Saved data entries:
· · · · · · ·

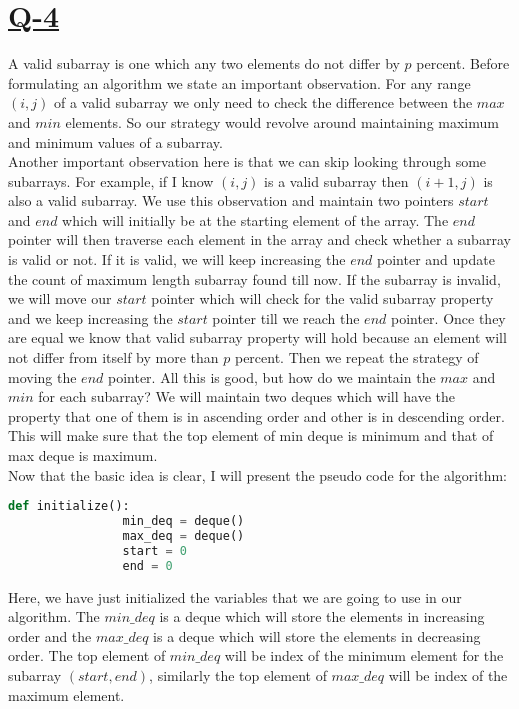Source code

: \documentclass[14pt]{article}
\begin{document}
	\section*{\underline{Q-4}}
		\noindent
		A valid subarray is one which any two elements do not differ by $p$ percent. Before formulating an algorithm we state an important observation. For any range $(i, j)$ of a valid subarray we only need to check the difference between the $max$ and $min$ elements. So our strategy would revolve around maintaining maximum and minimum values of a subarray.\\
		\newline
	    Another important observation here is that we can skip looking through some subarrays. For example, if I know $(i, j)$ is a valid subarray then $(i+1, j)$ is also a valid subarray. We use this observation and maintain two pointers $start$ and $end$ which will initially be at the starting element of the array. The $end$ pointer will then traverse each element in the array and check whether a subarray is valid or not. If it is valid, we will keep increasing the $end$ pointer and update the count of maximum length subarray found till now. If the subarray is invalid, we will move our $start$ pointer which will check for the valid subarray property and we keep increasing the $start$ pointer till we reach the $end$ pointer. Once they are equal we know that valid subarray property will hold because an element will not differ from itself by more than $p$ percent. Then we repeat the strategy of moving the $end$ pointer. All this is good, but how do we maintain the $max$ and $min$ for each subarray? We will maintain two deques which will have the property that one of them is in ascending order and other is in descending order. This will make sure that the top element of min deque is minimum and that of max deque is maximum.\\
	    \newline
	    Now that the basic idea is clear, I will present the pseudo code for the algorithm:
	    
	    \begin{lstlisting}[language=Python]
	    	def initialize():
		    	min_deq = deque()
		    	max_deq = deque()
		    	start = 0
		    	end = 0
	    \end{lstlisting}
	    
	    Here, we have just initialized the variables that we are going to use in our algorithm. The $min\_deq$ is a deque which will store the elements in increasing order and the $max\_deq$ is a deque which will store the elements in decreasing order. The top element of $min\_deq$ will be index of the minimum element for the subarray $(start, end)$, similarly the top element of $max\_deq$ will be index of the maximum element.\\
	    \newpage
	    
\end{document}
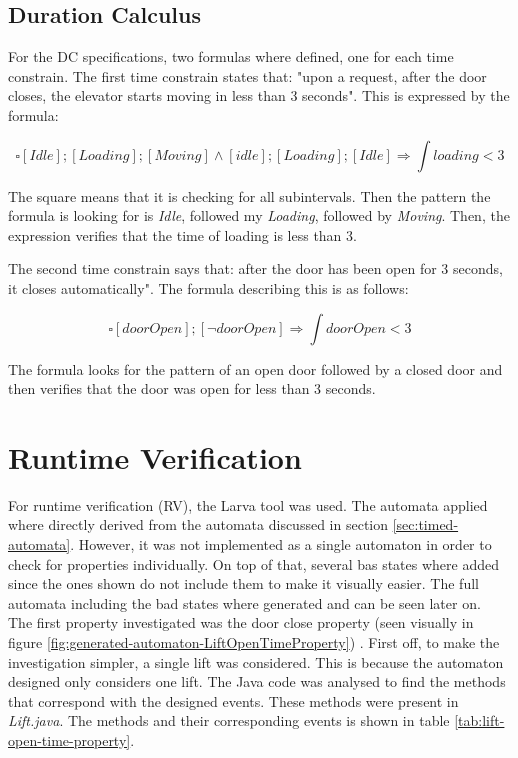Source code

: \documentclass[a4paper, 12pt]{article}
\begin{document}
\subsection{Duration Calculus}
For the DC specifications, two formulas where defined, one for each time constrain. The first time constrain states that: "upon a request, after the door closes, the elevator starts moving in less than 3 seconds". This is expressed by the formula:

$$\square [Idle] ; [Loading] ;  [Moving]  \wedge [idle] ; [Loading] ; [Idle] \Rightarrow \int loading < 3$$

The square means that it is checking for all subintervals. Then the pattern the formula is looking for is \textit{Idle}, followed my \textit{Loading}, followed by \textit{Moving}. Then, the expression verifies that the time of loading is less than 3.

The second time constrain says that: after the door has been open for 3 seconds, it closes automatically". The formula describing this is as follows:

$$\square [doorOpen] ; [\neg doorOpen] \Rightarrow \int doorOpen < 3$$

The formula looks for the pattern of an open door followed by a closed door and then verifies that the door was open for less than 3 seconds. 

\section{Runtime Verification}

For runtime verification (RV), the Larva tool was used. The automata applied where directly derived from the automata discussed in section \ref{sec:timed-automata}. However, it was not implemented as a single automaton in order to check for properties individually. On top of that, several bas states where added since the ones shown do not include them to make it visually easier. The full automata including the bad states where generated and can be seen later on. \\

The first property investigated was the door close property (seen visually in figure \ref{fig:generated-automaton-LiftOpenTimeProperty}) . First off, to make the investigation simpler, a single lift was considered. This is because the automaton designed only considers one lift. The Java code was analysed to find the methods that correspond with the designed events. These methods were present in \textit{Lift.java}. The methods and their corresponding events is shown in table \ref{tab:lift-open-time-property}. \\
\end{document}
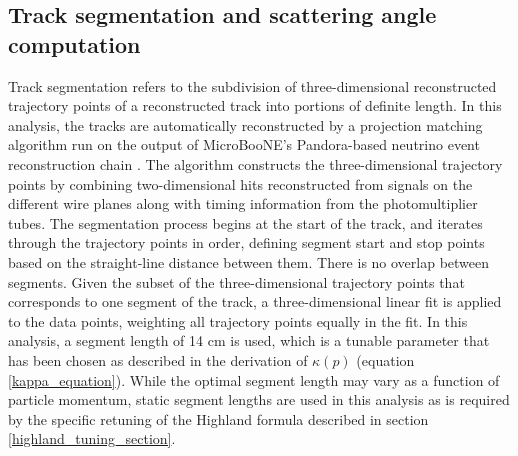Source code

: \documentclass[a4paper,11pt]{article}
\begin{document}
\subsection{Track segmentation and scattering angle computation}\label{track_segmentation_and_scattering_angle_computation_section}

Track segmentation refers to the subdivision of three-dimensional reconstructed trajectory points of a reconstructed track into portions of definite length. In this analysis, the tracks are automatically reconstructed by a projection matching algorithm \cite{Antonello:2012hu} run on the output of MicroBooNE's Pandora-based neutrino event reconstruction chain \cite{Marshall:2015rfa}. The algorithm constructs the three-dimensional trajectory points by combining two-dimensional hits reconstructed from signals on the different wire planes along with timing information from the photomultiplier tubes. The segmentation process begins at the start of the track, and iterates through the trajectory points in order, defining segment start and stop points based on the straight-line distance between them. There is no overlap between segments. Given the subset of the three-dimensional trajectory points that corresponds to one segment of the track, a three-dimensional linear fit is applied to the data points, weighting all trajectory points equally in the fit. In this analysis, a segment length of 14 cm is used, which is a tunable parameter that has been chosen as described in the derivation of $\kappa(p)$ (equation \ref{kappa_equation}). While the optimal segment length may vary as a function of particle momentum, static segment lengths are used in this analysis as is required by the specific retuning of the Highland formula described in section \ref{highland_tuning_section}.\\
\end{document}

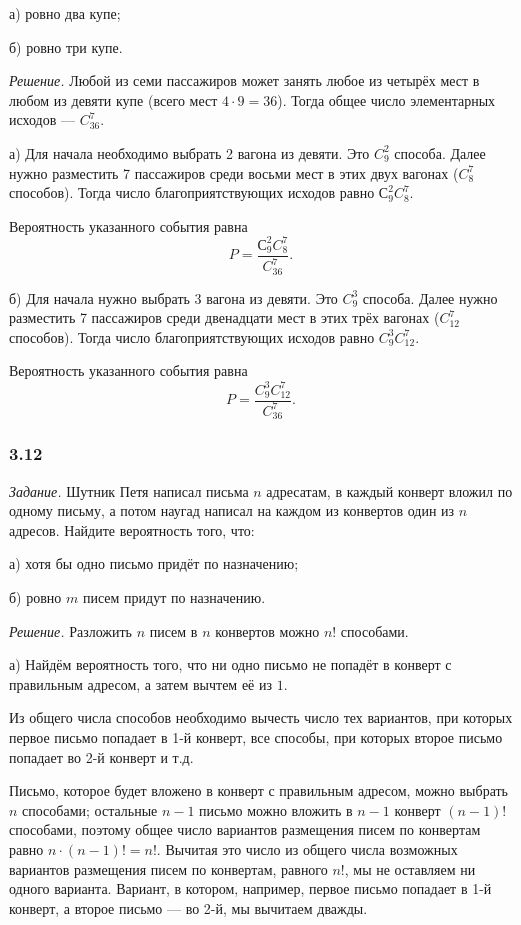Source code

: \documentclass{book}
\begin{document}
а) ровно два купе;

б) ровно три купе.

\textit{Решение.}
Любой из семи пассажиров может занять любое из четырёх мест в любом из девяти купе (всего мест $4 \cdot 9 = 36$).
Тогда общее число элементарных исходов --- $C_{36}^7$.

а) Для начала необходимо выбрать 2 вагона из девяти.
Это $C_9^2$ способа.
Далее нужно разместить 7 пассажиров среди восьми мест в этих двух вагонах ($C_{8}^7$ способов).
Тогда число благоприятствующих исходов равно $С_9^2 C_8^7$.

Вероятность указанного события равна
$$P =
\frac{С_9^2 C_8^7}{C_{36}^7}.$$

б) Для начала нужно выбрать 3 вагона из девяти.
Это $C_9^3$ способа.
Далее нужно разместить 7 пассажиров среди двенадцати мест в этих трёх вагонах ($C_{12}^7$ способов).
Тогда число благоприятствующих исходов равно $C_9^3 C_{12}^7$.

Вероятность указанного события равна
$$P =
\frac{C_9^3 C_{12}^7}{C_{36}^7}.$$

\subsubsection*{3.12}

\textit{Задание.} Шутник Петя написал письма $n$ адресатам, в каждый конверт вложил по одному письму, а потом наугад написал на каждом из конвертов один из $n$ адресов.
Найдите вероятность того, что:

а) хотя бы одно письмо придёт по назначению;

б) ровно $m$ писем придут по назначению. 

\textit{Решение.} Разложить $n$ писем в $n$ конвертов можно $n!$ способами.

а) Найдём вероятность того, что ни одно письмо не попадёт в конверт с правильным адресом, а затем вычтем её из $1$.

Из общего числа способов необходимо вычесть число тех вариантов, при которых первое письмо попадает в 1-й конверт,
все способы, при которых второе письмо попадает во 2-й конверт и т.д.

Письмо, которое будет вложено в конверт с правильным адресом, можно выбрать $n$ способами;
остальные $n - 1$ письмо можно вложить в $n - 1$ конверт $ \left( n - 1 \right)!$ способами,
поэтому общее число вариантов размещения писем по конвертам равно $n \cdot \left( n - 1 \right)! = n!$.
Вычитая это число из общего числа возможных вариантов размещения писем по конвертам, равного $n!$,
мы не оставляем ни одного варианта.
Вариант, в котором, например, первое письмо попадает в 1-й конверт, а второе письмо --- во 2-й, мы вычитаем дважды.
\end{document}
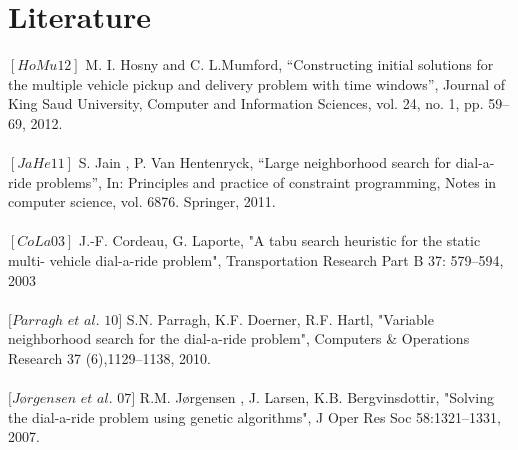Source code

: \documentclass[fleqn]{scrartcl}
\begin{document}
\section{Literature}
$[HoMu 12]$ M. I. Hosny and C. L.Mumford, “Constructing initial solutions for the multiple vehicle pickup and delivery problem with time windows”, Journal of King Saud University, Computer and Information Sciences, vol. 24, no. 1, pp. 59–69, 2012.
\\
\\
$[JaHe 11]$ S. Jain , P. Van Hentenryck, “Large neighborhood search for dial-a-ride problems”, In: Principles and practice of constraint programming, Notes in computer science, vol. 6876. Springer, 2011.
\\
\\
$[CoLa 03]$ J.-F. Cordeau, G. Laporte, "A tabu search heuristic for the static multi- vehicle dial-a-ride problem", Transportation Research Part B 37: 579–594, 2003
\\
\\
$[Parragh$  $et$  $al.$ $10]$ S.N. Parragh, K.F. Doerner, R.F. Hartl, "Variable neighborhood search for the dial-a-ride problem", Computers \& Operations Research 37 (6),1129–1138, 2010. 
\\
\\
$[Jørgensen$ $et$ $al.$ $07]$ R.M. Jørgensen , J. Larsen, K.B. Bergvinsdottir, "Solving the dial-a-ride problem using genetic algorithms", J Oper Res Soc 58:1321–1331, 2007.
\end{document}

· · · · · · ·

What the task requires: Tallying every line that holds the string "elements", report the total for the records and nothing else.

Your solution: 2